Trustees can be individuals or a trust company. A trust must have one to four trustees.
Why set up a trust?
- To control and protect family assets. You may wish to do this in your lifetime or after you die (a ‘will trust’)
- To ensure that your loved ones have financial stability for the future
- To benefit someone who does not have mental capacity. A trust can be used to benefit them without affecting financial assessments for means-tested benefits or care fees
- To control the distribution of monies to beneficiaries to ensure that they do not receive a large sum of money all at once. For this reason, trusts are popular with clients who are concerned that a beneficiary would waste or misuse the funds if they received it all in one distribution
- To pay for children or grandchildren’s education, whether that be school or university
- For tax reasons. If the trust is set up at least seven years before you die, the assets within the trust are likely to fall outside your estate for inheritance tax purposes. However, trusts still have to pay tax and many trusts must now be registered at HMRC’s Trust Registration Service.
Who do you appoint as a trustee?
You would normally appoint one to four trustees (you can appoint one but this can be problematic if they can’t act any more for some reason). The trustees need to be people who you trust implicitly and who have good judgment, as they are given legal title to the property in the trust. In addition, they are obliged to act in accordance with the terms of the trust and are required to act in the best interests of the beneficiaries. It is very important to choose the right people to be your trustees to ensure that trust assets are looked after properly and that trust monies are used wisely for the benefit of the beneficiaries.

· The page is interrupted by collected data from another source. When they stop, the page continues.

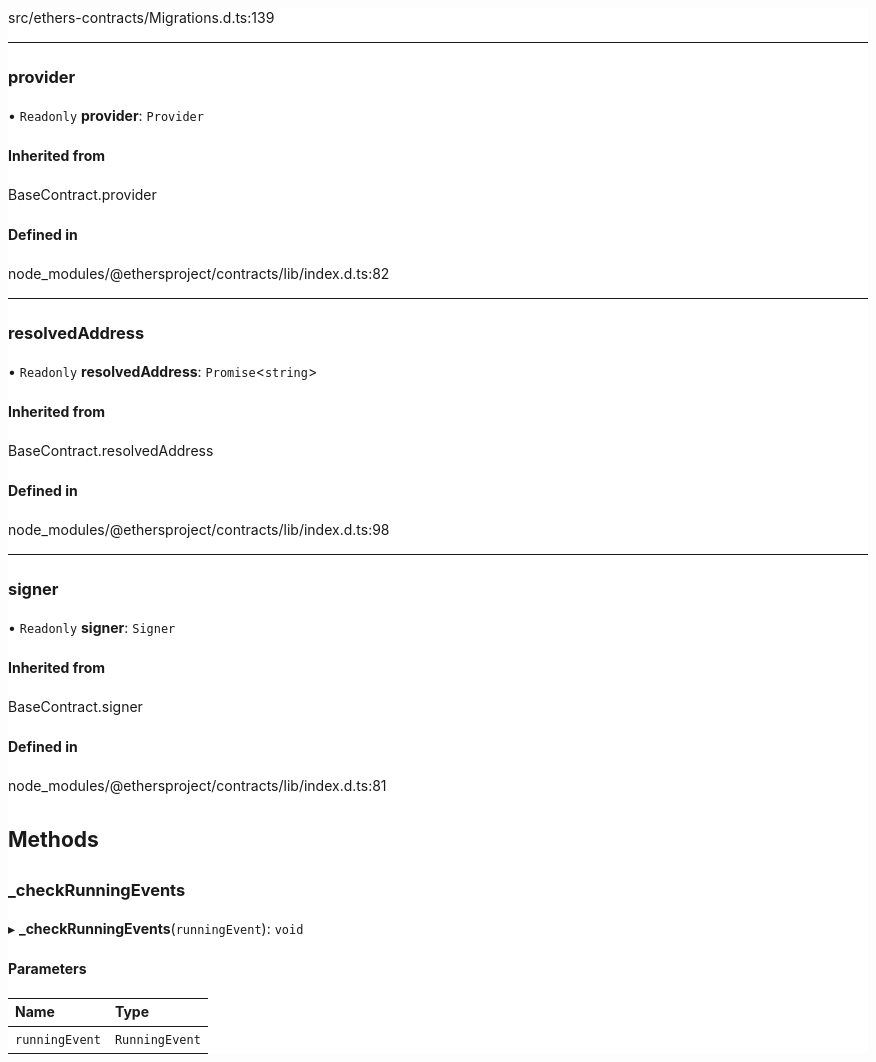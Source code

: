 src/ethers-contracts/Migrations.d.ts:139

___

### provider

• `Readonly` **provider**: `Provider`

#### Inherited from

BaseContract.provider

#### Defined in

node_modules/@ethersproject/contracts/lib/index.d.ts:82

___

### resolvedAddress

• `Readonly` **resolvedAddress**: `Promise`<`string`\>

#### Inherited from

BaseContract.resolvedAddress

#### Defined in

node_modules/@ethersproject/contracts/lib/index.d.ts:98

___

### signer

• `Readonly` **signer**: `Signer`

#### Inherited from

BaseContract.signer

#### Defined in

node_modules/@ethersproject/contracts/lib/index.d.ts:81

## Methods

### \_checkRunningEvents

▸ **_checkRunningEvents**(`runningEvent`): `void`

#### Parameters

| Name | Type |
| :------ | :------ |
| `runningEvent` | `RunningEvent` |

I have heard that creating a ‘life interest trust’ in your will could help to minimise care home fees
Yes, this is possible. To do this, you need to own a property jointly with someone (e.g. your spouse / civil partner). You then need to include a clause in your wills for a life interest trust. For the trust to be effective, the property must be owned as tenants in common rather than joint tenants (if you are joint tenants, you can sever the joint tenancy to become tenants in common). The trust must specify who you leave your half of the property to (the ‘ultimate beneficiaries’) if you die first but must allow the surviving spouse / civil partner (the ‘life tenant’) to stay living in the property.
The trust is “activated” when the first spouse / civil partner dies. The surviving spouse / civil partner has the right to live in the property for the rest of their life. If they go into residential care, only their half of the property can be included in any financial assessment to see if they must pay their care fees (or if the local authority is liable to pay). This is because the deceased spouse / civil partner’s half of the property is held on trust for the ultimate beneficiaries, in effect, ringfencing it from being used up paying the survivor’s care fees.
Yes, this is possible. If the property is jointly owned by you and your spouse, it is essential that the property is held as tenants in common, rather than joint tenants. It is possible for you to leave your spouse a life interest in your half of the property and if your spouse goes into a care home after you die, only half the value of the house is taken into consideration by the local authority when carrying out a financial assessment to see if they had to pay for their own care. It is essential that the life interest trust is properly worded in the will and you should ensure that you consult a specialist solicitor.